If $A$ satisfies a polynomial identity of degree $n$, then by linearizing we can assume it is of the form $x_1\ldots x_n+\sum_{1\neq\sigma\in \mathcal S_n}\alpha_\sigma x_{\sigma(1)}\cdots x_{\sigma(n)}$. Plugging in $x_i=u_i$, we can rewrite an $n$-divisible word as a linear combination of smaller words. Hence $A$ is spanned by words in its generators which are $n$-indivisible.
Shirshov $\mathcal N(m,k,n)$ lemma: There exists a function $\mathcal N\colon \mathbb N^3\to \mathbb N$ such that any word of length $\geq \mathcal N(m,k,n)$ in the alphabet $X=\{x_1,\ldots, x_m\}$ either has a subword of the form $v^k$ or is $n$-divisible.
Proof of Shirshov lemma:
We proceed by induction on the pair $(n,m)$ ordered lexicographically. For the base cases $m=1$, we can take $\mathcal N(1,k,n)=k$. So now suppose we know how to define it for all pairs less than $(n,m)$.
Define a set of words
$$T=\{x_m^sx_{i_1}\cdots x_{i_l}\,|\, s\geq 1, \ell\geq 1, \forall j\,i_j<m, s<k, \ell<\mathcal N(m-1,k,n)\}
$$
Note that $T$ is finite. We say a word is a $T$-word if it is a product of elements of $T$. Any word that starts with $x_m$ and ends with some $x_i\neq x_m$, and is both $n$-indivisible and doesn't contain any $k$th powers must be a $T$ word. This is because any such word can be written as a product of $T$-type words except that $s$ and $\ell$ could be large. However, the size of $s$ is bounded by the hypothesis of no $k$th powers and each $\ell$ is inductively bounded by $\mathcal N(m-1,k,n)$ since it does not contain any powers and is $n$-indivisible.

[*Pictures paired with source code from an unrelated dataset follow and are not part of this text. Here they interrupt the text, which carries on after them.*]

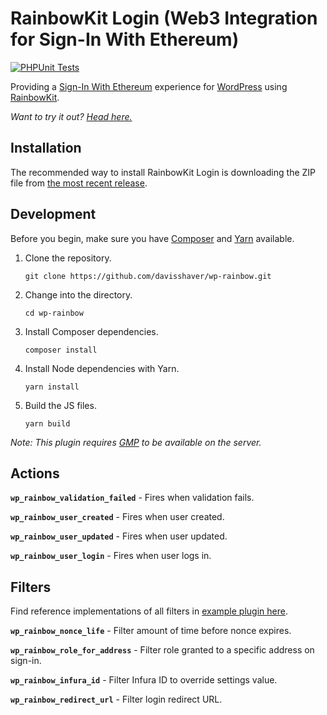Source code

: # RainbowKit Login (Web3 Integration for Sign-In With Ethereum)

[![PHPUnit Tests](https://github.com/davisshaver/wp-rainbow/actions/workflows/phpunit-tests.yml/badge.svg)](https://github.com/davisshaver/wp-rainbow/actions/workflows/phpunit-tests.yml)

Providing a [Sign-In With Ethereum](https://login.xyz/) experience for [WordPress](https://wordpress.org/) using [RainbowKit](https://www.npmjs.com/package/@rainbow-me/rainbowkit).

_Want to try it out? [Head here.](https://wp-rainbow.davisshaver.com/wp-login.php)_

## Installation

The recommended way to install RainbowKit Login is downloading the ZIP file from [the most recent release](https://github.com/davisshaver/wp-rainbow/releases).

## Development

Before you begin, make sure you have [Composer](https://getcomposer.org/) and [Yarn](https://yarnpkg.com/) available.

1. Clone the repository.

   `git clone https://github.com/davisshaver/wp-rainbow.git`

2. Change into the directory.

   `cd wp-rainbow`

3. Install Composer dependencies.

   `composer install`

4. Install Node dependencies with Yarn.

   `yarn install`

5. Build the JS files.

   `yarn build`

_Note: This plugin requires [GMP](https://www.php.net/manual/en/book.gmp.php) to be available on the server._

## Actions

**`wp_rainbow_validation_failed`** - Fires when validation fails.

**`wp_rainbow_user_created`** - Fires when user created.

**`wp_rainbow_user_updated`** - Fires when user updated.

**`wp_rainbow_user_login`** - Fires when user logs in.

## Filters

Find reference implementations of all filters in [example plugin here](https://github.com/davisshaver/wp-rainbow/blob/main/wp-rainbow-filter-examples.php).

**`wp_rainbow_nonce_life`** - Filter amount of time before nonce expires.

**`wp_rainbow_role_for_address`** - Filter role granted to a specific address on sign-in.

**`wp_rainbow_infura_id`** - Filter Infura ID to override settings value.

**`wp_rainbow_redirect_url`** - Filter login redirect URL.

Now we want to show that a long word $v$ in $X$ must contain $k$th powers or be $n$-divisible. So suppose $v$ does not contain $k$th powers and is $n$-indivisible. Any such word $v$ can be written as $v'(x_1,\ldots,x_{m-1})v''x_m^\mu$, where $v''$ is a $T$-word, $\ell(v')<\mathcal N(m-1,k,n)$ and $\mu<k$. So we need to control the length of the $T$-word $v''$.
Now $T$-words can be ordered by looking at the order with respect to $X$ or with respect to $T$. Luckily, or actually by design, these give the same order on $T$-words of the same composition.
Lemma: Given two $T$-words $u,v$ of the same composition (that is they use the same letters with the same multiplicity from the alphabet $X$, or equivalently $T$), then
$$u<_T v\Leftrightarrow u<_X v.$$
Proof of lemma:
If $u$ and $v$ begin with the same letter of $T$, then proceed by induction. Otherwise, suppose that the first $T$ word of $v$ is an initial word of the first $T$ word of $u$. Then, $u<v$ with respect to both orders. $\Box$
Now suppose that $\ell_T(v'')>\mathcal N(|T|,k,n-1)+1$. Then $v''=\underline{\hspace{2em}}t$, where there is an $(n-1)$-division in the initial space. So we need such an $n-1$ division to promote to an $n$-division. Suppose $u_1\cdots u_{n-1}$ is an $n-1$ division, where the $u_i$ are $T$-words.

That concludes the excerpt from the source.